The Lighting and Sound Designs of Hamlet at San Diego’s Old Globe
Every new production of Hamlet must lay to rest the ghosts of its predecessors. With its familiar story, often quoted (and mostly misquoted) lines and contemporary spin offs, it’s amongst the most accessible of Shakespeare’s tragedies. The director’s skill lies in extracting the story of revenge from the Iambic pentameter and metaphysical musings so unfamiliar to the modern ear. Barry Edelstein’s production on the Festival Stage at the Old Globe Theatre in San Diego succeeds by not allowing anything to upstage a well-told story. In this he is greatly helped by a design and production team that clearly shares his vision that “the play is the thing.” The outdoor setting of the 600-seat thrust-configured setting posed challenges for the production crew greater than the passing of an occasional aircraft. With at least four prior Old Globe shows under their belt, sound designer Sten Severson and lighting designer Stephen Strawbridge took a break from technical rehearsals to share their craft with Stage Directions.

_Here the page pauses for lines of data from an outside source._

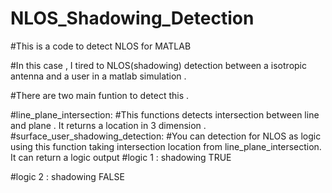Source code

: # NLOS_Shadowing_Detection
#This is a code to detect NLOS  for MATLAB

#In this case ,  I tired to NLOS(shadowing) detection between a isotropic antenna and a user in a matlab simulation .

#There are two main funtion to detect this .

#line_plane_intersection: 
#This functions detects intersection between line and plane . It returns a location in 3 dimension .
#surface_user_shadowing_detection:
 #You can detection for NLOS as logic using this function taking intersection location from line_plane_intersection. It can return a logic output #logic 1 : shadowing TRUE 
 
#logic 2 : shadowing FALSE
  



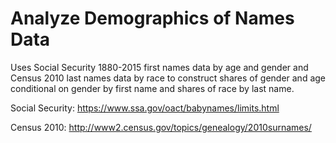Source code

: # Analyze Demographics of Names Data

Uses Social Security 1880-2015 first names data by age and gender and Census 2010 last names data by race to construct shares of gender and age conditional on gender by first name and shares of race by last name.

Social Security: https://www.ssa.gov/oact/babynames/limits.html

Census 2010: http://www2.census.gov/topics/genealogy/2010surnames/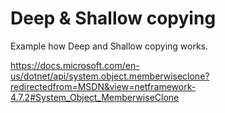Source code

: # Deep & Shallow copying
Example how Deep and Shallow copying works.

https://docs.microsoft.com/en-us/dotnet/api/system.object.memberwiseclone?redirectedfrom=MSDN&view=netframework-4.7.2#System_Object_MemberwiseClone
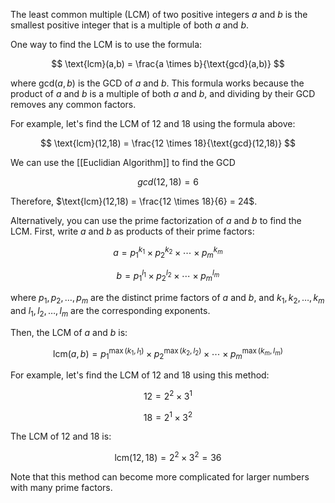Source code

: The least common multiple (LCM) of two positive integers $a$ and $b$ is the smallest positive integer that is a multiple of both $a$ and $b$. 

One way to find the LCM is to use the formula:

$$
\text{lcm}(a,b) = \frac{a \times b}{\text{gcd}(a,b)}
$$

where $\text{gcd}(a,b)$ is the GCD of $a$ and $b$. This formula works because the product of $a$ and $b$ is a multiple of both $a$ and $b$, and dividing by their GCD removes any common factors.

For example, let's find the LCM of 12 and 18 using the formula above:

$$
\text{lcm}(12,18) = \frac{12 \times 18}{\text{gcd}(12,18)}
$$

We can use the [[Euclidian Algorithm]] to find the GCD

$$
gcd(12, 18) = 6
$$

Therefore, $\text{lcm}(12,18) = \frac{12 \times 18}{6} = 24$.

Alternatively, you can use the prime factorization of $a$ and $b$ to find the LCM. First, write $a$ and $b$ as products of their prime factors:

$$
a = p_1^{k_1} \times p_2^{k_2} \times \cdots \times p_m^{k_m}
$$

$$
b = p_1^{l_1} \times p_2^{l_2} \times \cdots \times p_m^{l_m}
$$

where $p_1, p_2, \dots, p_m$ are the distinct prime factors of $a$ and $b$, and $k_1, k_2, \dots, k_m$ and $l_1, l_2, \dots, l_m$ are the corresponding exponents.

Then, the LCM of $a$ and $b$ is:

$$
\text{lcm}(a,b) = p_1^{\max(k_1,l_1)} \times p_2^{\max(k_2,l_2)} \times \cdots \times p_m^{\max(k_m,l_m)}
$$

For example, let's find the LCM of 12 and 18 using this method:

$$
12 = 2^2 \times 3^1
$$

$$
18 = 2^1 \times 3^2
$$

The LCM of 12 and 18 is:

$$
\text{lcm}(12,18) = 2^2 \times 3^2 = 36
$$

Note that this method can become more complicated for larger numbers with many prime factors.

The Sound Design - A Path To Clarity
When director Barry Edelstein took control of the Festival Stage in 2014, he turned to New York based Acme Sound Partners to design an audio system that would produce the high-quality sound New York audiences experienced at The Public Theater’s Shakespeare in the Park. One of three partners in Acme, Sten Severson, who has taught at New York University and Yale School of Drama and currently serves as the sound director at Children’s Theatre Company in Minneapolis, was set the task of giving equal audio coverage to each of the Old Globe’s 600-plus patrons in a venue without a roof or a solid upstage wall. “The problem with outdoor theater is that, without a roof, there’s nothing to hold the energy in,” says Severson. “Our challenge with audio is to focus the audience’s attention back to the stage.”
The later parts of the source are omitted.